### Supplied material
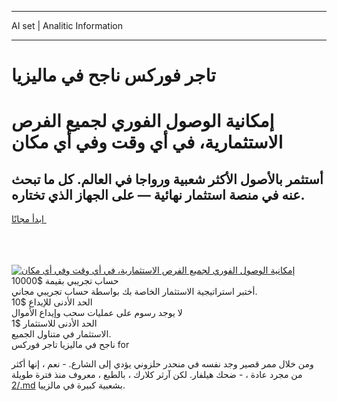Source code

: <hr>AI set | Analitic Information
<hr>
<h1>تاجر فوركس ناجح في ماليزيا</h1>
<link rel="stylesheet" href="//binary-option.github.io/strategy/css/template.cta.html.min.css">

<div class="pubob">
    <div class="gikate">
        <div class="hagil">
            <div class="sudyla kixipu"><h1 class="nedoxil kixipu">إمكانية الوصول الفوري لجميع
                الفرص الاستثمارية، في أي وقت وفي أي مكان</h1>
                <h2 class="syciwa kixipu">أستثمر بالأصول الأكثر شعبية ورواجا في العالم. كل ما تبحث عنه
                    في منصة استثمار نهائية — على الجهاز الذي تختاره.</h2>
                <div class="jojace">
                    <a class="vixuh saguj" href="https://bit.ly/3m4S9AC" target="_blank"><span>ابدأ مجانًا</span>
                    <svg class="vipapo" width="12px" height="14px">
                        <use xlink:href="../assets/images/icon.svg?v=2b39980#icon_icon_download"></use>
                    </svg>
                    </a>
                </div>
                <div class="vijyli fofezub">
                    <div class="fonokyn xiquq">
                        <svg width="20px" height="23px">
                            <use xlink:href="../assets/images/icon.svg?v=2b39980#icon_desktop_ios"></use>
                        </svg>
                    </div>
                    <div class="fonokyn buxe">
                        <svg width="20px" height="20px">
                            <use xlink:href="../assets/images/icon.svg?v=2b39980#icon_desktop_windows"></use>
                        </svg>
                    </div>
                    <div class="fonokyn xokyki">
                        <svg width="23px" height="22px">
                            <use xlink:href="../assets/images/icon.svg?v=2b39980#icon_web"></use>
                        </svg>
                    </div>
                </div>
            </div>
            <a href="https://bit.ly/3m4S9AC" target="_blank"><img class="libomi jumi"
                 data-src="https://static.cdnpub.info/lp/mobile-partner-pwa/assets/images/header__img--ios.png?v=9b27e48"
                 src="https://static.cdnpub.info/lp/mobile-partner-pwa/assets/images/header__img--desktop.png?v=9b27e48"
                 alt="إمكانية الوصول الفوري لجميع الفرص الاستثمارية، في أي وقت وفي أي مكان">
            </a>
        </div>
    </div>
    <div class="wivabob">
        <div class="gikate">
            <div class="byxuxy">
                <div class="nuro kixipu">
                    <div class="wisig">حساب تجريبي بقيمة $10000</div>
                    <div class="xunim">أختبر استراتيجية الاستثمار الخاصة بك بواسطة حساب تجريبي مجاني.</div>
                </div>
                <div class="nuro kixipu">
                    <div class="wisig">الحد الأدنى للإيداع $10</div>
                    <div class="xunim">لا يوجد رسوم على عمليات سحب وإيداع الأموال</div>
                </div>
                <div class="nuro rajitip kixipu">
                    <div class="wisig">الحد الأدنى للاستثمار $1</div>
                    <div class="xunim">الاستثمار في متناول الجميع.</div>
                </div>
            </div>
        </div>
    </div>
</div>
<span class="neseqa">ناجح في ماليزيا تاجر فوركس for</span>

ومن خلال ممر قصير وجد نفسه في منحدر حلزوني يؤدي إلى الشارع. - نعم ، إنها أكثر من مجرد عادة ، - ضحك هيلفار. لكن آرثر كلارك ، بالطبع ، معروف منذ فترة طويلة <a href="/2.md">/2.md</a> بشعبية كبيرة في مالزييا.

### Work order
Wherever the word "fonokyn" turns up in the material, copy the whole line.

### Output below
                    <div class="fonokyn xiquq">
                    <div class="fonokyn buxe">
                    <div class="fonokyn xokyki">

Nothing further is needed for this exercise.